Matt Stoller:
Today, the debts do not involve liens against crops. People in modern America carry student loans, credit card debt, and mortgages. All of these are hard to pay back, often bringing with them impenetrable contracts and illegal fees. Credit card debt is difficult to discharge in bankruptcy and a default on a home loan can leave you homeless. A student loan debt is literally a claim against a life — you cannot discharge it in bankruptcy, and if you die, your parents are obligated to pay it. If the banks have their way, mortgages and deficiency judgments will follow you around forever, as they do in Spain.

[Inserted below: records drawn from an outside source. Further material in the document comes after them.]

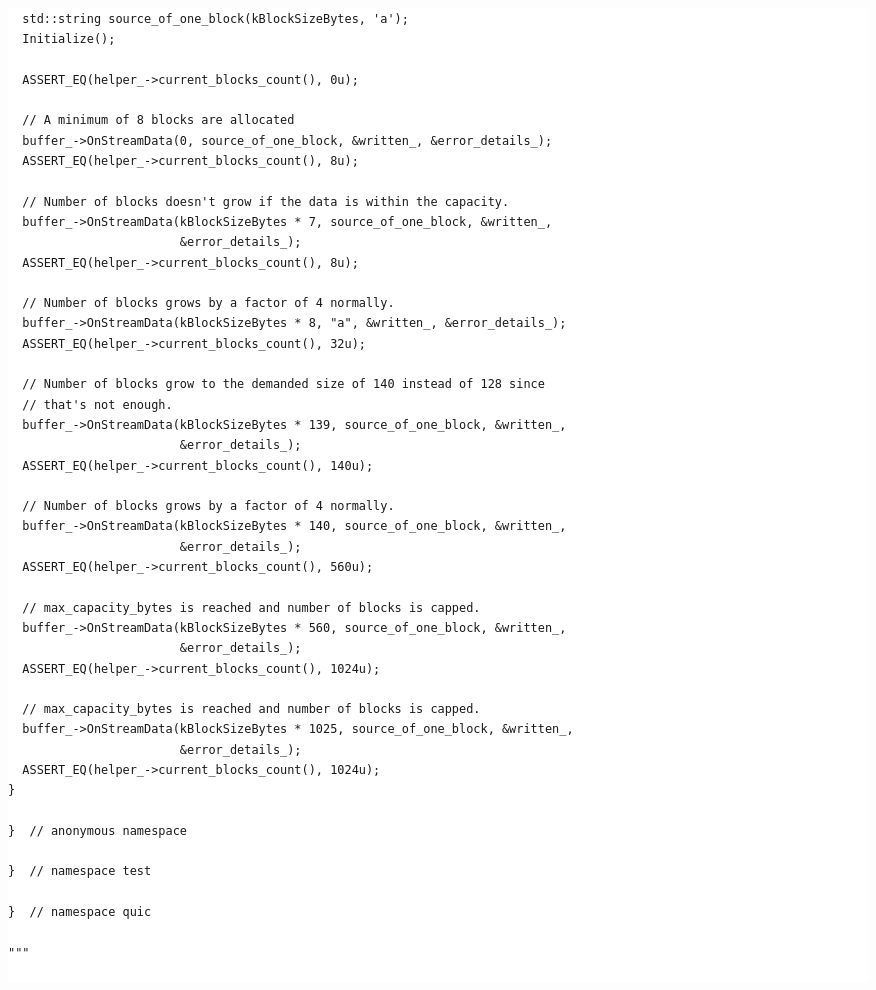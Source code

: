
 ```
  std::string source_of_one_block(kBlockSizeBytes, 'a');
  Initialize();

  ASSERT_EQ(helper_->current_blocks_count(), 0u);

  // A minimum of 8 blocks are allocated
  buffer_->OnStreamData(0, source_of_one_block, &written_, &error_details_);
  ASSERT_EQ(helper_->current_blocks_count(), 8u);

  // Number of blocks doesn't grow if the data is within the capacity.
  buffer_->OnStreamData(kBlockSizeBytes * 7, source_of_one_block, &written_,
                        &error_details_);
  ASSERT_EQ(helper_->current_blocks_count(), 8u);

  // Number of blocks grows by a factor of 4 normally.
  buffer_->OnStreamData(kBlockSizeBytes * 8, "a", &written_, &error_details_);
  ASSERT_EQ(helper_->current_blocks_count(), 32u);

  // Number of blocks grow to the demanded size of 140 instead of 128 since
  // that's not enough.
  buffer_->OnStreamData(kBlockSizeBytes * 139, source_of_one_block, &written_,
                        &error_details_);
  ASSERT_EQ(helper_->current_blocks_count(), 140u);

  // Number of blocks grows by a factor of 4 normally.
  buffer_->OnStreamData(kBlockSizeBytes * 140, source_of_one_block, &written_,
                        &error_details_);
  ASSERT_EQ(helper_->current_blocks_count(), 560u);

  // max_capacity_bytes is reached and number of blocks is capped.
  buffer_->OnStreamData(kBlockSizeBytes * 560, source_of_one_block, &written_,
                        &error_details_);
  ASSERT_EQ(helper_->current_blocks_count(), 1024u);

  // max_capacity_bytes is reached and number of blocks is capped.
  buffer_->OnStreamData(kBlockSizeBytes * 1025, source_of_one_block, &written_,
                        &error_details_);
  ASSERT_EQ(helper_->current_blocks_count(), 1024u);
}

}  // anonymous namespace

}  // namespace test

}  // namespace quic

"""


```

Probably the most insightful take on the role of debt in the late unpleasantness so far has actually been the conservative Rajan Raghuram, who has argued that increasing income inequality over the past few decades is directly connected to the rise in credit-fueled consumption as a substitute for growing middle-class wages. Obviously, he takes it in a different direction than I would, but I think the next step to be taken after naming the problem of too much indebtedness is asking how we got to this state and (more importantly) what to do about it. Stoller, of course, recommends a round of debt cancellation, which is a radical solution — besides depriving the banks of a revenue stream, any number of pension funds and mutual funds wouldn’t stand for such an action. A more politically salable approach would be more robust economic growth, which would help erode the amount of debt people have to service. But then, assume a can opener.